Having foolishly mouthed off at Rob about his lack of comment on the backline duel, I have been tasked by that eminent gentleman with casting my inconsiderable opinion on the matter before you, dear readers.
Both sides have big, bruising forwards, with the Sharks likely to shade the scrums, while the Bulls will likely dominate the lineouts and probably the rucks as well. This is largely due to the presence of guys like Daniesaurus, van Heerden and Stegmann, who are all physical players, while the latter 2 are also effective on the ground.
The Sharks lack bulk in second row, while Jannie du Plessis and Skipper have never been the most mobile or industrious players. Added to this, with the exception of Jean Deysel, we lack real power up front. My expectation is thus that the Sharks will look to put the ball behind the big Bulls pack, and move the ball 1 channel out on attack.
Key figures in the backline are going to be the scrumhalves – as always.
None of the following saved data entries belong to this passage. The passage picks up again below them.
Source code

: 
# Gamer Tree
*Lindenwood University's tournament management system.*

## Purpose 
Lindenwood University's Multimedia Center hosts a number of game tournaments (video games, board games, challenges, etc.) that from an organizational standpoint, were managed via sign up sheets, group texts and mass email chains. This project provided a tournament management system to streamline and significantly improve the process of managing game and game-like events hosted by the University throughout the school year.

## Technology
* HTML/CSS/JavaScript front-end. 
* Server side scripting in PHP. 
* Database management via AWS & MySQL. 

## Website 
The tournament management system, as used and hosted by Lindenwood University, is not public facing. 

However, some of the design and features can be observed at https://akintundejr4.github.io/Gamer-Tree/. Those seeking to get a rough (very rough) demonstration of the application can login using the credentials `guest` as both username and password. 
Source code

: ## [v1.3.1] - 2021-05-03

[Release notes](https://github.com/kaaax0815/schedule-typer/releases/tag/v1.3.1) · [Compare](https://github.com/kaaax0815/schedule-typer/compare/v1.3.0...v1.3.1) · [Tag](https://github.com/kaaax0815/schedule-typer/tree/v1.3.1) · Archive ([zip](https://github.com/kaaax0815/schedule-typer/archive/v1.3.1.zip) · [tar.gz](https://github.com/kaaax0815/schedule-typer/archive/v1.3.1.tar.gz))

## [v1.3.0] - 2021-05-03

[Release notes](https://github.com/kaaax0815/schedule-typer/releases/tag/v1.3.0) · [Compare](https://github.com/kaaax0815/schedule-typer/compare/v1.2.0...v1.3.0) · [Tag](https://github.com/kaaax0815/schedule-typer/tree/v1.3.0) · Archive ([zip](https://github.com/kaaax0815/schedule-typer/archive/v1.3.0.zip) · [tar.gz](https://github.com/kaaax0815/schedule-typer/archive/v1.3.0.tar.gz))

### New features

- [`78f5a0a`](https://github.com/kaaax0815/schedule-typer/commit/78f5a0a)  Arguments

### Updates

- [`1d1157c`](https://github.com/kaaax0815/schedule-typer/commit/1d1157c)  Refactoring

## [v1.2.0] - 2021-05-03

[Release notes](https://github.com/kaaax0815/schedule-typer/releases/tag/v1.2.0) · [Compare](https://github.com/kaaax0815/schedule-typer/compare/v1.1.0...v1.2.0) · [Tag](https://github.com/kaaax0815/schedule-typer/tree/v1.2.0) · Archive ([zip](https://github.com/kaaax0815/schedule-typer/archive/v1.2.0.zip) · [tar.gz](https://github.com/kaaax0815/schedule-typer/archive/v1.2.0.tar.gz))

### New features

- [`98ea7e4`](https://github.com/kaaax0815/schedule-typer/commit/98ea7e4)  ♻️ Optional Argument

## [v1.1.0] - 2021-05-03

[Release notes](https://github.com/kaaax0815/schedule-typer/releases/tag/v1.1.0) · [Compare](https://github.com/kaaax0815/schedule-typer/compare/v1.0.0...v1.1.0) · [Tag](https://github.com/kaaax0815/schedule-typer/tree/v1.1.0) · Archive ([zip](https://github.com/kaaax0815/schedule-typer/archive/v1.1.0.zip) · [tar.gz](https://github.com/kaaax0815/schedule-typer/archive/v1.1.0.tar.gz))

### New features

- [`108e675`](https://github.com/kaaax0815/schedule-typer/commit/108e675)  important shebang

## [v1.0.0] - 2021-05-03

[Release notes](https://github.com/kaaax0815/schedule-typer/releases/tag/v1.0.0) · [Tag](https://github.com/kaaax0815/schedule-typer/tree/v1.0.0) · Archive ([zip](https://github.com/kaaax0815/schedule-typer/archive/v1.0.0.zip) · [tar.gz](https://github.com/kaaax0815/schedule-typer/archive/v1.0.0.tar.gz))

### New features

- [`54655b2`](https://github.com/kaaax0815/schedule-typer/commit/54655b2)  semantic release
Fourie du Preez has not yet got back to top form, while the new rules might (and I emphasis “might”) take play away from some of his great strengths.
Not that he will suddenly be a poor scrumhalf, but I do feel that the extra space around the scrum, the lessened efficiency of the lineout and mauling, and the speed with which ball is coming out of rucks might favour a player like Ruan, who will be a greater danger in the increased space, and more likely to scythe through a gap at a messy breakdown, where the Bulls players might not enjoy their accustomed luxury of steady, front-foot ball with which to thunder at the defender in front of them like so many ‘roid-raging lemmings.
At this point I should digress a bit and say that I think that we still haven’t seen the full effects of the ELVs, and that’s partly why I wonder whether maybe Ruan might have made a very far-thinking decision to remain at 9. Many people, myself included, started lamenting the impending demise of the big, old-school scrumming prop on hearing about the implementation of the ELVs. We thought that the increased speed of the game would see the end of the scrum as a weapon, and the inability of truly big powerhouses to keep up with the game.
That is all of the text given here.